I take your point. Not all discussions on God by theists and "apologists" are necessarily honest.


God is different. Not defining him isn't a bug, it's a feature.


Sometimes, yes. Perhaps often. But not always.


God isn't the answer to a question no one asked or a question no one can answer, he's an answer to a question that can't be answered defined as a question that can't be answered. The second you clearly define God to even normal discussional level ceases to exist, which is why in modern times all effort from the theists and apologist has gone into making sure God stays Jello we can't nail to the wall.

This is why I bristle at theists and apologists comparing God to placeholder concepts like (to various degrees, often over simplified or outright misconstrued) gravity, dark matter, the "God Particle" and so forth.

The difference is everyone who's actually interested in those things wants there to be a concrete, real thing, process, or phenomenon to eventually plug into those concepts. We don't want them to stay vague fluid mysterious we can say whatever about. Nobody at MIT or Fermi Labs or CERN is content invoking "belief" about any of those things.

Dark Matter is something we currently can't define. It's a vague, generic placeholder term we use just so we can talk about it until such time as we come up with something better. It's not something we're defining as undefinable.

That's why Dark Matter is a "placeholder" and God is a "of the gaps." Because when people say "Oh I hope we learn more about Dark Matter" soon they aren't lying.

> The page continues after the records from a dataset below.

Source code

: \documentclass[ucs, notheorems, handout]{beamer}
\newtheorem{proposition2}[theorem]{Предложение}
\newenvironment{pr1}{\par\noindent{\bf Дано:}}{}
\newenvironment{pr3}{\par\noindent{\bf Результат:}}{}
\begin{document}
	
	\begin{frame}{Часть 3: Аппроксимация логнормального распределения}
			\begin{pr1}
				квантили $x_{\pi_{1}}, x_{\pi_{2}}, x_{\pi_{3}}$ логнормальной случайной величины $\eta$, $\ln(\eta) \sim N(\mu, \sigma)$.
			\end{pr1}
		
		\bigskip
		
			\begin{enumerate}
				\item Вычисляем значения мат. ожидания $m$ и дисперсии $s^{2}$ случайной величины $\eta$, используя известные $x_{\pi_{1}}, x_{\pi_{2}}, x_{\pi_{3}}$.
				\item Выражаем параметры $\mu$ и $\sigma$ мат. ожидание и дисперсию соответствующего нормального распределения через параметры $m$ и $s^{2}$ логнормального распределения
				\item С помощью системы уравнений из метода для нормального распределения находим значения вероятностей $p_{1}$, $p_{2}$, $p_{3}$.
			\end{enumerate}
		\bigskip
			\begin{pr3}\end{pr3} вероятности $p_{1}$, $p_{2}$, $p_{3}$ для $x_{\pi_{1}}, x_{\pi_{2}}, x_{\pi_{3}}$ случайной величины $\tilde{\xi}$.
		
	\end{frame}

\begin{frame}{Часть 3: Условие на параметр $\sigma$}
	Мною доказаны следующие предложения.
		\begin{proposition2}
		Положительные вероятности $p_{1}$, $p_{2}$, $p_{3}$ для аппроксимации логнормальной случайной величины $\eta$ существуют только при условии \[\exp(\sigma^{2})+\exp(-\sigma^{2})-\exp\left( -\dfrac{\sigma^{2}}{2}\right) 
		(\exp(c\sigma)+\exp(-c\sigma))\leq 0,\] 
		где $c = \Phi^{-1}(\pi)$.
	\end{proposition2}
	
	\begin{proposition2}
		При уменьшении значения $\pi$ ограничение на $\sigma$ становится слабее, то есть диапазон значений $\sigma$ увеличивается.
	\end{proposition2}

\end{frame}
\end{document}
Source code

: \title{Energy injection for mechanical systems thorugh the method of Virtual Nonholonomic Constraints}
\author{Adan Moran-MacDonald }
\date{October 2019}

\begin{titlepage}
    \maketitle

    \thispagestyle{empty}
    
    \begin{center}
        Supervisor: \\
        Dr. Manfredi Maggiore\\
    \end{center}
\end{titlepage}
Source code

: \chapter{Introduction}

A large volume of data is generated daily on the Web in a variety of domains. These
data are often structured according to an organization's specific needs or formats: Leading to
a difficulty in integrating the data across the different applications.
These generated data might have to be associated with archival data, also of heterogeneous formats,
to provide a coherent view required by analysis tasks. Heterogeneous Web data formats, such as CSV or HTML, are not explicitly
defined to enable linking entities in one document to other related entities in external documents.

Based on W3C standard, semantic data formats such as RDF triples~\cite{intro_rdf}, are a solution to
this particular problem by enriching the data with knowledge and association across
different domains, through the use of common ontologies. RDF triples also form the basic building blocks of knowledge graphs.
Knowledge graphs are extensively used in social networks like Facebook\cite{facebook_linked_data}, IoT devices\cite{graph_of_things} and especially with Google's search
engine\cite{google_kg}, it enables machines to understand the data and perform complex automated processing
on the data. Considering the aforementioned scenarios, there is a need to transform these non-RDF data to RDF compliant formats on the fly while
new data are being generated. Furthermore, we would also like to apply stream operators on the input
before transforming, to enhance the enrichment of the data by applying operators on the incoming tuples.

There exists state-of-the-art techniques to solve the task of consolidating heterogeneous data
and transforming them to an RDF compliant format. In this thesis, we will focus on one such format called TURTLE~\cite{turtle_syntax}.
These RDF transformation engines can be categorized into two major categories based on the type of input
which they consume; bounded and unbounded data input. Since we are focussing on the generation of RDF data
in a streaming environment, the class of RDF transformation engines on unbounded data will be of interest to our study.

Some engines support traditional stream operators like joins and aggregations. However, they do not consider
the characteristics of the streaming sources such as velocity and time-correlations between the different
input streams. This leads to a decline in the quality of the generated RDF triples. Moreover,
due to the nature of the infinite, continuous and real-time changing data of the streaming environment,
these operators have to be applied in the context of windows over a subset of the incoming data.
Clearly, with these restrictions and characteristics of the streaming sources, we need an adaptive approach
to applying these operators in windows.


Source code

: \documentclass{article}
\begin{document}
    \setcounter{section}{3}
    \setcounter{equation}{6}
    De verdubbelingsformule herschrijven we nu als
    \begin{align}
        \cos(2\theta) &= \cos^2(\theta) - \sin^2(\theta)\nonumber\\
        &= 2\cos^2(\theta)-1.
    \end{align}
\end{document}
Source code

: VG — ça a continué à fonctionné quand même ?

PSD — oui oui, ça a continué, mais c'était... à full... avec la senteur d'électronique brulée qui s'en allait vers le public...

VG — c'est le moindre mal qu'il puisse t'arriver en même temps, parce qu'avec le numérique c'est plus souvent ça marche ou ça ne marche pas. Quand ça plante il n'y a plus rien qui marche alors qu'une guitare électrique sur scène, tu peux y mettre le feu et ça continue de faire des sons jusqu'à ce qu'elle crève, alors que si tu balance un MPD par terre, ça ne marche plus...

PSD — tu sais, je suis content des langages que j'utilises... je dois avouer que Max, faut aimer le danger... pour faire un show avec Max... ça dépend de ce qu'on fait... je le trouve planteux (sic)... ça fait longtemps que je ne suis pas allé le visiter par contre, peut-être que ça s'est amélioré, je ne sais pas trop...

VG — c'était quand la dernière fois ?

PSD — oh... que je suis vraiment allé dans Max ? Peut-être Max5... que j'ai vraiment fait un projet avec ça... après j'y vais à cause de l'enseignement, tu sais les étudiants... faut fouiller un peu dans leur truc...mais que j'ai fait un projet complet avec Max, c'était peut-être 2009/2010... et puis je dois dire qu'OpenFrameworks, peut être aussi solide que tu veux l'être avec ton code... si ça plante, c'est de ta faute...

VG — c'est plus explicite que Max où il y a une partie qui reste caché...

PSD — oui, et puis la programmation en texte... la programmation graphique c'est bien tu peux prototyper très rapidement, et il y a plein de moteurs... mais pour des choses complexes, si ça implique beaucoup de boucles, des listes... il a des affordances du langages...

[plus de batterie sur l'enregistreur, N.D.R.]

I think God is different from dark matter as dark matter refers to something very specific.

I think the question "Does God exist?" is like saying "Do things they discuss within Physics exist?" Or, more meaningfully, "Are the things that Physics tells us actually true?"

I don't think you can give one single answer, because the question encompasses a vast array of ideas.

In order to engage meaningfully with God-ideas (or Physics-ideas) one must -- must -- break up one's examination into individual God ideas (and individual subjects discussed within Physics).

Of course, in as much as one is looking at this from outside, and in as much as one might not have the time and/or the inclination to engage in such detail with this, sure, one can, at one's personal level, choose to make a blanket statement like "Yes, the ideas within Physics are correct", or "No, God ideas are bull". Or even "I don't care to waste my time on these abstractions."

That kind of broad generalization works well enough as a personal guideline, but only because these issues have already been settled satisfactorily.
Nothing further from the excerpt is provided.